If this character were bumped up with some of the skills from the Vagabond character, then we might go to:

Skills: Begging, Concealment Urban, Silent Move Urban, 75% chance of Secret Signs (Thieves' Signs), 50% chance of Haggle, 50% chance of Orientation, 50% chance of Secret Language (Ranger), 50% chance of Secret Language (Thieves' Tongue), 30% chance of Secret signs (Gamekeeper), 25% chance of Consume Alcohol, 25% chance of Fleet Footed, 25% chance of Storytelling, 25% chance of Swim

The above is okay, I think, but the problem here is that 2e Vagabond is quite a generous career, rather overpowered for its concept.  I find myself wanting to get rid of the Fleet Footed and Swim options too.  For example, an entirely legitimate set of skill and talent choices would be:

Skills: Common Knowledge (Bretonnia), Secret Language (Thieves' Tongue), Haggle, Heal, Navigation, Outdoor Survival, Performer (Singer), Silent Move
Talents: Fleet Footed, Marksman, Seasoned Traveller

That character really does have skills that can pay the bills, so this is very much a professional vagabond.

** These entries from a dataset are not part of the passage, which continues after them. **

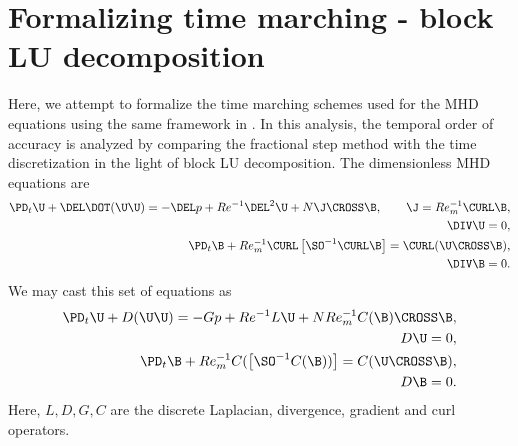 \documentclass[landscape]{article}
\newcommand{\ReInv}{Re^{-1}}
\newcommand{\RemInv}{Re_m^{-1}}
\newcommand{\Al}{N Re_m^{-1}}
\newcommand{\Interaction}{N}
\begin{document}
\doublespacing
\MOONSTITLE

\section{Formalizing time marching - block LU decomposition}
Here, we attempt to formalize the time marching schemes used for the MHD equations using the same framework in \cite{Perot1993}. In this analysis, the temporal order of accuracy is analyzed by comparing the fractional step method with the time discretization in the light of block LU decomposition. The dimensionless MHD equations are
\begin{equation}\begin{aligned}
\PD_t \U + \DEL \DOT (\U \U) = - \DEL p + \ReInv \DEL^2 \U + \Interaction \J \CROSS \B, \qquad \J = \RemInv \CURL \B, \\
 \DIV \U = 0, \\
\PD_t \B + \RemInv \CURL \left[ \SO^{-1} \CURL \B \right] = \CURL (\U \CROSS \B), \\
 \DIV \B = 0.
\end{aligned} \end{equation}
We may cast this set of equations as
\begin{equation}\begin{aligned}
\PD_t \U + D (\U \U) = - G p + \ReInv L \U + \Al C(\B) \CROSS \B, \\
 D \U = 0, \\
\PD_t \B + \RemInv C (\left[ \SO^{-1} C(\B)) \right] = C (\U \CROSS \B), \\
 D \B = 0.
\end{aligned} \end{equation}
Here, $L,D,G,C$ are the discrete Laplacian, divergence, gradient and curl operators.

\newpage
\end{document}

But that really doesn't work if they are always perceived as common criminals - unless there is a very strong Vagabond sub-culture which still makes it a worthwhile life option.  So going the other way into 1e, how might this character look?

Skills: Begging, Silent Move (Rural), Silent Move (Urban), 75% chance of Orientation, 50% chance of Concealment (Rural), 50% chance of Concealment (Urban), 50% chance of Haggle, 50% chance of Secret Language (Ranger), 50% chance of Secret Language (Thieves'), 30% chance of Dance, 30% chance of Sing, 30% chance of Storytelling, 25% chance of Marksmanship, 25% chance of Swim, 20% chance of Sixth Sense

I am not entirely sold on this but on the other hand it doesn't seem too bad.  I haven't included Heal Wounds, I just think that is wrong for the character concept.  One might add a 25% chance of Herb Lore though without being too unreasonable.  A chance of Musicianship at the same level as Dance etc. might work too.

Going back to 1e, one of the weakest-designed skills is Secret Signs.  The entry states that Signs work at the level of individual careers but doesn't make clear if all careers have them.  One assumes not since otherwise every career should have this skill, whereas the Beggar career has the Secret signs - Thieves' signs skill and the Hunter has the Secret Signs - Woodsman's.  To make things even more muddy, the skill description states that Gamekeepers have Secret Signs but the actual Gamekeeper only has the skill for the Poacher sub-career! Anyway, all that being so, the following Secret Signs' sub-skills are the ones that actually seem to exist in 1e world:

Dwarven Engineer
Druid
Lawyer
Pedlar
Poacher
Scout
Templar
Thief
Woodsman

It isn't written but I am assuming the logic of the Templar career should imply that this is a separate skill for each Templar Order.  I don't think there is anything in the background which would justify the individual orders wanting or needing to communicate with each other through Secret Signs.  

There doesn't seem to be much rhyme or reason to these choices.  I mean they are mainly individually defensible but why Lawyers have them but Physicians don't, for example, is hard to intuitively understand.  There is obviously a lot of design-space in here and something quite useful could be made of it but it seems a little half-baked as it is.